# Task material
=== Begin Enclosure ===

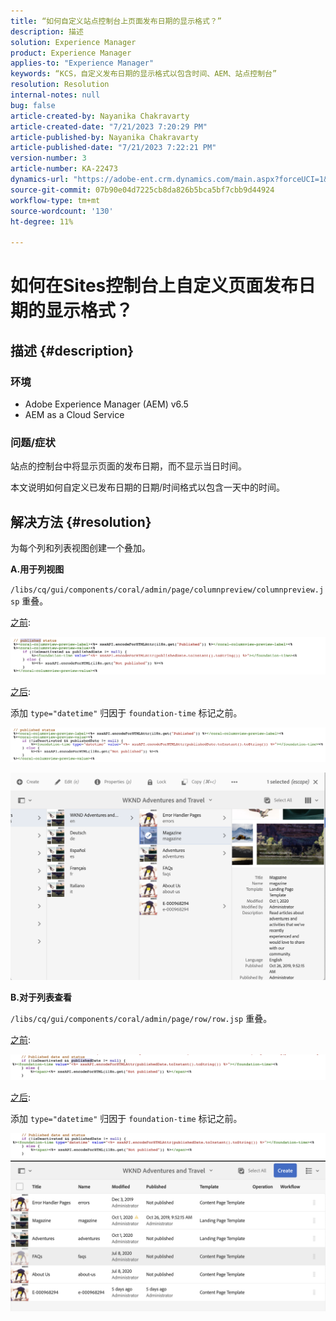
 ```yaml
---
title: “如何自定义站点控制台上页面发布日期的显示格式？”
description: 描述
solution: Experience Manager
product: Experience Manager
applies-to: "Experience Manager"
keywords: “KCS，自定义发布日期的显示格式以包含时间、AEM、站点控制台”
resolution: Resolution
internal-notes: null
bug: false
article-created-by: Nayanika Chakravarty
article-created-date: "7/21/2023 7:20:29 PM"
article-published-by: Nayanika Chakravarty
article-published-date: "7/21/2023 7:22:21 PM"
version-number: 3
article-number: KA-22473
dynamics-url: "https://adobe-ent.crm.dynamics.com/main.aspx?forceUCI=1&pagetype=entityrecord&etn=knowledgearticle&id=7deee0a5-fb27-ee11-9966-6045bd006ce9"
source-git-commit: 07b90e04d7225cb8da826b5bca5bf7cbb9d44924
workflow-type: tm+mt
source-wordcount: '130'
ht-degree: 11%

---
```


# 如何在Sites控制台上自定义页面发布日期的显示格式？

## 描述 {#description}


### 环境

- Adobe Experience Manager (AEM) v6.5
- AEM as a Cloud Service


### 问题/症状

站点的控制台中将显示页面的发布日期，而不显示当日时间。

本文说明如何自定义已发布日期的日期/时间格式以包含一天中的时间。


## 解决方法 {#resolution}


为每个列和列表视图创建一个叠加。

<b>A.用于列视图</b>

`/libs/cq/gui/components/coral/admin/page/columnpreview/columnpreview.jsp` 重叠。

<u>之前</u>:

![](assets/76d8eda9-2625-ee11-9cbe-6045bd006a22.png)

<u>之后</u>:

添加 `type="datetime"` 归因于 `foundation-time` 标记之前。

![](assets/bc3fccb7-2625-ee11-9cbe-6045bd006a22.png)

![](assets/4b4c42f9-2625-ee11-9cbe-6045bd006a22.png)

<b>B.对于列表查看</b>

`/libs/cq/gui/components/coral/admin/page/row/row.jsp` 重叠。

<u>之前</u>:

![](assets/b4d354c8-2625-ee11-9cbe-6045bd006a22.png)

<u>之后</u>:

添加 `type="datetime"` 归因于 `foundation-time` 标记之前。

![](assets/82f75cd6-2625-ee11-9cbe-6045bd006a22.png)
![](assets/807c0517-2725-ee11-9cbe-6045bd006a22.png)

=== End Enclosure ===

# What the task requires
As you read the records above, find each line that contains "assets" and copy it.

# Exercise response
![](assets/76d8eda9-2625-ee11-9cbe-6045bd006a22.png)
![](assets/bc3fccb7-2625-ee11-9cbe-6045bd006a22.png)
![](assets/4b4c42f9-2625-ee11-9cbe-6045bd006a22.png)
![](assets/b4d354c8-2625-ee11-9cbe-6045bd006a22.png)
![](assets/82f75cd6-2625-ee11-9cbe-6045bd006a22.png)
![](assets/807c0517-2725-ee11-9cbe-6045bd006a22.png)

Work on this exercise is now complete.